The House Intelligence Committee chairman Devin Nunes admitted on Friday that he did not view the underlying intelligence on which he based a memo that accuses the FBI and the Justice Department of improperly surveilling Trump associates during the 2016 election.
Hours after the memo came out on Friday, Nunes gave an interview on Fox News during which anchor Bret Baier asked him if he wrote the memo. “Yes,” Nunes replied, saying other Republican lawmakers, like House Oversight Committee chair Trey Gowdy, also contributed.
“Did you read the actual FISA applications,” Baier asked, referring to the documents that the memo cites in part as evidence of improper conduct by US law-enforcement officials.
“No, I didn’t,” Nunes said, before adding that Gowdy was part of a designated group that reviewed the intelligence, took notes, and reported it back to committee members.
Watch the interview below:
Nunes defended the release of the memo, saying “I’m sad that we had to get to this point. We should have never been here. It’s unfortunate.”
He continued: “I didn’t want to have to do this, but the sad part is that I have an obligation to the American people when we see FISA abuse,” Nunes said referring to the process by which federal officials seek authorization for domestic surveillance.
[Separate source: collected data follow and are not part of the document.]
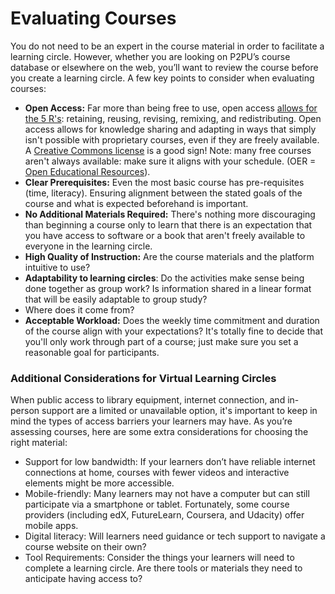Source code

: # Evaluating Courses

You do not need to be an expert in the course material in order to facilitate a learning circle. However, whether you are looking on P2PU’s course database or elsewhere on the web, you’ll want to review the course before you create a learning circle. A few key points to consider when evaluating courses:

* **Open Access:** Far more than being free to use, open access [allows for the 5 R's](https://courses.lumenlearning.com/pathways/chapter/reading-the-5rs-of-oer/): retaining, reusing, revising, remixing, and redistributing. Open access allows for knowledge sharing and adapting in ways that simply isn't possible with proprietary courses, even if they are freely available. A [Creative Commons license](https://creativecommons.org/licenses/) is a good sign!  Note: many free courses aren't always available: make sure it aligns with your schedule. \(OER = [Open Educational Resources](https://en.wikipedia.org/wiki/Open_educational_resources)\).
* **Clear Prerequisites:** Even the most basic course has pre-requisites \(time, literacy\). Ensuring alignment between the stated goals of the course and what is expected beforehand is important.
* **No Additional Materials Required:** There's nothing more discouraging than beginning a course only to learn that there is an expectation that you have access to software or a book that aren't freely available to everyone in the learning circle. 
* **High Quality of Instruction:** Are the course materials and the platform intuitive to use?
* **Adaptability to learning circles**: Do the activities make sense being done together as group work? Is information shared in a linear format that will be easily adaptable to group study? 
* Where does it come from? 
* **Acceptable Workload:** Does the weekly time commitment and duration of the course align with your expectations? It's totally fine to decide that you'll only work through part of a course; just make sure you set a reasonable goal for participants.

### Additional Considerations for Virtual Learning Circles

When public access to library equipment, internet connection, and in-person support are a limited or unavailable option, it's important to keep in mind the types of access barriers your learners may have. As you’re assessing courses, here are some extra considerations for choosing the right material:

* Support for low bandwidth: If your learners don’t have reliable internet connections at home, courses with fewer videos and interactive elements might be more accessible. 
* Mobile-friendly: Many learners may not have a computer but can still participate via a smartphone or tablet. Fortunately, some course providers \(including edX, FutureLearn, Coursera, and Udacity\) offer mobile apps.
* Digital literacy: Will learners need guidance or tech support to navigate a course website on their own? 
* Tool Requirements: Consider the things your learners will need to complete a learning circle. Are there tools or materials they need to anticipate having access to?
President Donald Trump declassified the memo and authorized its release on Friday. It came out soon after. Among its several claims, the memo alleges that top US law enforcement agencies improperly surveilled the former Trump campaign adviser Carter Page, who was one subject in the investigation of Russian meddling in the US election.
The memo accuses FBI and DOJ officials involved in the Russia investigation of acting out of bias against Donald Trump. The document has been widely disputed by current and former officials from the FBI and DOJ, and by Democratic lawmakers, who characterize it as an attempt to cast doubt on the federal agencies investigating Russian interference.